Speed up code by eliminating loop

Question

0 Stimmen

Dear all,

I have to do a maximization of a 3-D array V(e,b,d) over the first-dimension, obtaining something that I call e_opt which will be a b*d matrix, i.e.

e_opt(b,d) = argmax_e {V(e,b,d)}

The non-standard feature is that the grid for e depends on d. So I am not able to eliminate the loop over d and I need to speed up the code. I attach a MWE so that things become clear. On my PC it runs in about 1 secs but this is too slow since I have to do this many times.

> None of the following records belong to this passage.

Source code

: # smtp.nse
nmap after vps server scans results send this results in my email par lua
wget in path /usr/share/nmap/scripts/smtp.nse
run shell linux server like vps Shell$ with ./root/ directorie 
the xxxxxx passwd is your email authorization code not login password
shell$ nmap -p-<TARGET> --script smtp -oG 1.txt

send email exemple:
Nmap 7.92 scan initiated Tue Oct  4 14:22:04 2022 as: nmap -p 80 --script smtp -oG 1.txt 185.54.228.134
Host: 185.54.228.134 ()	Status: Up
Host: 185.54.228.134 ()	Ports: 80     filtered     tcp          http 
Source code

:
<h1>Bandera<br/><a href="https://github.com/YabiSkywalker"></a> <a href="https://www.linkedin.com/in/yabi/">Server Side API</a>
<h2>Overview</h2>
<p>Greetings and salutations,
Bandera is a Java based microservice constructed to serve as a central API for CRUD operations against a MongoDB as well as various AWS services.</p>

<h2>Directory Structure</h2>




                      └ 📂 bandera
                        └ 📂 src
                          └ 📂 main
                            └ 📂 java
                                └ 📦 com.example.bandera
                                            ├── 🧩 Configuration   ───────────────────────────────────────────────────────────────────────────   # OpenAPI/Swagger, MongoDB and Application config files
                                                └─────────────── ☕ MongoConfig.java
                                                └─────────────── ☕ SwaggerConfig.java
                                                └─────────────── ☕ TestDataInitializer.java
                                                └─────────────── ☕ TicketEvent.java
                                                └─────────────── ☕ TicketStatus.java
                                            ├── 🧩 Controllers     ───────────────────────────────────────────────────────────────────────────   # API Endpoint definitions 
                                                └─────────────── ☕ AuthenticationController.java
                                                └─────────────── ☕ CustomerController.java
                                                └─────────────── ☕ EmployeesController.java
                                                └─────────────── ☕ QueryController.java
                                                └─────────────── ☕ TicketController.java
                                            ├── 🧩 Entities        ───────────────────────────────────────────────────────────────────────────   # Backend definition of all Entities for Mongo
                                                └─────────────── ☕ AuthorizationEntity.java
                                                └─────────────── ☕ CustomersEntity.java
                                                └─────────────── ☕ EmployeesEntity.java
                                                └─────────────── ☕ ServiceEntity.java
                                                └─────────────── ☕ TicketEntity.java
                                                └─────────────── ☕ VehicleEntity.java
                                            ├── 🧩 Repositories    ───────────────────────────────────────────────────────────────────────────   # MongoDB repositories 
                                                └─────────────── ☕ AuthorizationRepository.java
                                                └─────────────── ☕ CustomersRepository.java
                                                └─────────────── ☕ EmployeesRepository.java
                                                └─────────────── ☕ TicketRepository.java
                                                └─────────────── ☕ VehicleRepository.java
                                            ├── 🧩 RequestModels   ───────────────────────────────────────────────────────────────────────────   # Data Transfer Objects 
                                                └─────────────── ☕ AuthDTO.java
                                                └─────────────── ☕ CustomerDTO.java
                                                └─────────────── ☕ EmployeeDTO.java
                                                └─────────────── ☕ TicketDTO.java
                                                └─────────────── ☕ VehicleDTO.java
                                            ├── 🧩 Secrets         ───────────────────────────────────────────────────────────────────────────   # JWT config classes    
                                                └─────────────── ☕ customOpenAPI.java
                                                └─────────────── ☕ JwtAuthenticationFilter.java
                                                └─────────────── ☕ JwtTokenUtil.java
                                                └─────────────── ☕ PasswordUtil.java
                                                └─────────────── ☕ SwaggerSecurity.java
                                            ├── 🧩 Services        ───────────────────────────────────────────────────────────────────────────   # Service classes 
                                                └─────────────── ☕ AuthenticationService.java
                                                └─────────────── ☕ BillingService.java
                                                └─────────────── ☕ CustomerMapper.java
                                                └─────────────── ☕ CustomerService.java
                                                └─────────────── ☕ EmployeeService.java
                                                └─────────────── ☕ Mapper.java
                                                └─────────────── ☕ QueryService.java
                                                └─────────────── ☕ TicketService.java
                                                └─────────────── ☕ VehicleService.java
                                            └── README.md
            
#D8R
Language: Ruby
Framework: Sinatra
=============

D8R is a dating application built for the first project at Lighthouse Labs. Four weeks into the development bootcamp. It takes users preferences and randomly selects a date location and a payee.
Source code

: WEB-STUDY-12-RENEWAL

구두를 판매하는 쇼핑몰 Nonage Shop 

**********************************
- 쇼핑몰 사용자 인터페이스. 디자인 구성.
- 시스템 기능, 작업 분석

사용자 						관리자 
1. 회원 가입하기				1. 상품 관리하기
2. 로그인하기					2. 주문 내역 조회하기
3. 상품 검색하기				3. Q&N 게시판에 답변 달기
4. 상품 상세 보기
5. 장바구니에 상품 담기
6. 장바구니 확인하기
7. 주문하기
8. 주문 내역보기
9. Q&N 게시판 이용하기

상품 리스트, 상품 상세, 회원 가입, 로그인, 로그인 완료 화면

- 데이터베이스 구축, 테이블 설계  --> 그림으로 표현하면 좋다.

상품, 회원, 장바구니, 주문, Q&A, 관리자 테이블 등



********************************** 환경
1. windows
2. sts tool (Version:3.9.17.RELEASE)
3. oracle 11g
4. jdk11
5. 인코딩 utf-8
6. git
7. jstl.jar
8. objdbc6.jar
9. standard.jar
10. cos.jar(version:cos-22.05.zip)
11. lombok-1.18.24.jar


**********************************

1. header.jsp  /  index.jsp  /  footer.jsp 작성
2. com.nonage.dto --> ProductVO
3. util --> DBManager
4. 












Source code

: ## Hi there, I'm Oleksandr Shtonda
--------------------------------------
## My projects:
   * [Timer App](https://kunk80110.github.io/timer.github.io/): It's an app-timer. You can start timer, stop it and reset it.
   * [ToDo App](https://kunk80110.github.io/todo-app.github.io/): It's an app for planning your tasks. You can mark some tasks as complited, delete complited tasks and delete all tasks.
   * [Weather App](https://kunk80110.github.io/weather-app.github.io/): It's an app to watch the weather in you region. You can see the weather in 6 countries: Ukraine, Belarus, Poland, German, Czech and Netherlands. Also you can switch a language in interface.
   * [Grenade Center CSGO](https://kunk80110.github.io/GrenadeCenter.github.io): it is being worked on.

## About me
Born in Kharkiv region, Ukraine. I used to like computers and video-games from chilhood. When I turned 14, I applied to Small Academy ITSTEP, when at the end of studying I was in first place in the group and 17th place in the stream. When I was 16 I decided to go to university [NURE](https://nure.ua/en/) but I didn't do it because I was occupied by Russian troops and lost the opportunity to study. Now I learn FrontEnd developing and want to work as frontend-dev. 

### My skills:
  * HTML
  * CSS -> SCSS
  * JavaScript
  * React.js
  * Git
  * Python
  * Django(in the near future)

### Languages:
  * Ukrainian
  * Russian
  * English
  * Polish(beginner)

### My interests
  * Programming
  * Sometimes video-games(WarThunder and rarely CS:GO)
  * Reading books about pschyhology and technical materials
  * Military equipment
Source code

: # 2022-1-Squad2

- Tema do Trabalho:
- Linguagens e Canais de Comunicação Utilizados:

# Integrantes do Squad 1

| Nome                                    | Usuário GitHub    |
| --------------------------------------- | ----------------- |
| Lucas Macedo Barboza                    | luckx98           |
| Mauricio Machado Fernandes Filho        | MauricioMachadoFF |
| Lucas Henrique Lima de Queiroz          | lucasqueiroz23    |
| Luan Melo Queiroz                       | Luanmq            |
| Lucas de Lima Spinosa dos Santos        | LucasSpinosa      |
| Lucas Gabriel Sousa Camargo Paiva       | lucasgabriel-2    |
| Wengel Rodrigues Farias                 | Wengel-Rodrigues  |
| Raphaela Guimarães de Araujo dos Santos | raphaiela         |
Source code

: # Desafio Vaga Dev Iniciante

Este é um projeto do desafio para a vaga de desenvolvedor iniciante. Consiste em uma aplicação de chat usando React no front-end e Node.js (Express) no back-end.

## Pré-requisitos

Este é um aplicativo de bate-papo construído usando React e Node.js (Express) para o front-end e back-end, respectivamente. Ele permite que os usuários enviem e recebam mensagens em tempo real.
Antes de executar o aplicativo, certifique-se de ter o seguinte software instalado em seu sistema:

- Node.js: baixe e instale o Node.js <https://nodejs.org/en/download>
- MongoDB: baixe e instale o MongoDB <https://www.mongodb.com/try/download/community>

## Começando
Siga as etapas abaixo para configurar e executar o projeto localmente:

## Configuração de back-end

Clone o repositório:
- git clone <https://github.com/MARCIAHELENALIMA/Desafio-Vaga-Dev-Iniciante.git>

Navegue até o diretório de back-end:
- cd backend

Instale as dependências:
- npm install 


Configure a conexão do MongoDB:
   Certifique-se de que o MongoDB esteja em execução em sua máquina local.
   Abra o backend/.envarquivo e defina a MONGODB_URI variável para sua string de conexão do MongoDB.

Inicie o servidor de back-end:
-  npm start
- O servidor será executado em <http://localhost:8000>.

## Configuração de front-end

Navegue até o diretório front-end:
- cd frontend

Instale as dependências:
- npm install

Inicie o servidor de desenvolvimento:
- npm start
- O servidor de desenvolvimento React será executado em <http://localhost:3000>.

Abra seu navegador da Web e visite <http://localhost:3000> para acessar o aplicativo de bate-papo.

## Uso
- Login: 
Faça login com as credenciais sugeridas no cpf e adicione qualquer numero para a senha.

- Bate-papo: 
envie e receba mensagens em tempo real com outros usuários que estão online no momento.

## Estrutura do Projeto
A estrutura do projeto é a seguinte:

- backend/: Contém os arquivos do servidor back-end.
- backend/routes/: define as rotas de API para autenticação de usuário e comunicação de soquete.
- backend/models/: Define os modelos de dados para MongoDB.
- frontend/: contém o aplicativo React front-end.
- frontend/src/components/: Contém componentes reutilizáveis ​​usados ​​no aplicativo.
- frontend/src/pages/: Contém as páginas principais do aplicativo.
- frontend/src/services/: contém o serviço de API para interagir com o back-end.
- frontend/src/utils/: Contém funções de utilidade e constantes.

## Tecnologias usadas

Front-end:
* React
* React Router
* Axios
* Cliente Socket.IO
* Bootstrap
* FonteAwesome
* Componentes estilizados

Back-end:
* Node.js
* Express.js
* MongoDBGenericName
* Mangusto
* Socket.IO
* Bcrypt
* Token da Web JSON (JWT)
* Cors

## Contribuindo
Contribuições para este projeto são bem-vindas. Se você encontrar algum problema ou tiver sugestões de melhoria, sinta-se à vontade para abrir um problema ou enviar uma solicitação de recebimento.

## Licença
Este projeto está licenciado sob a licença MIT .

Any help is greatly appreciated!

clear
close all
clc
rng("default")
% Size of grids
n_b = 1000;
n_d = 1000;
n_e = 5000;
% Parameters
delta   = 0.2696037674949296; 
%omega_0 = 0.0015534835229589;
%omega_1 = 0.0013023827114628;
% Generate fake data
cost_mat = rand(n_e,n_d);
prob_mat = rand(n_e,n_d);
option_nob = rand(n_b,1);
d_grid = linspace(0,2.3,n_d)';
%% Create a grid for "e". The non-standard feature is that the upper bound
% of the e_grid depends on "d"
e_grid_mat = zeros(n_e,n_d);
e_min = 0;
space = 1.5;
for d_c=1:n_d
    d_val = d_grid(d_c);
    e_max = 0.1+0.2*d_val; %silly example, don't take this literally
    % e_grid is NOT equally spaced
    e_grid_mat(:,d_c) = e_min+(e_max-e_min)*(linspace(0,1,n_e).^space)';
end
%% The code below is the part that I'd like to speed up
tic
e_opt = zeros(n_b,n_d);
for d_c = 1:n_d
    % Effort grid depends on d (upper bound changes, but same no. of elements)
    e_grid = e_grid_mat(:,d_c); %each column of e_grid_mat is different!
    % V(e,b) has dim: (n_e,n_b) and I maximize with respect to the first dimension, e
    V = -cost_mat(:,d_c)-delta*prob_mat(:,d_c).*option_nob';
    [~,max_ind] = max(V,[],1); %maxind is (1,n_b) vector
    e_opt(:,d_c)  = e_grid(max_ind);
end %end d
toc
Elapsed time is 4.942008 seconds.
%To check results
disp(mean(mean(e_opt)))
    0.1285

0 Kommentare
-2 ältere Kommentare anzeigen -2 ältere Kommentare ausblenden

Melden Sie sich an, um zu kommentieren.

Melden Sie sich an, um diese Frage zu beantworten.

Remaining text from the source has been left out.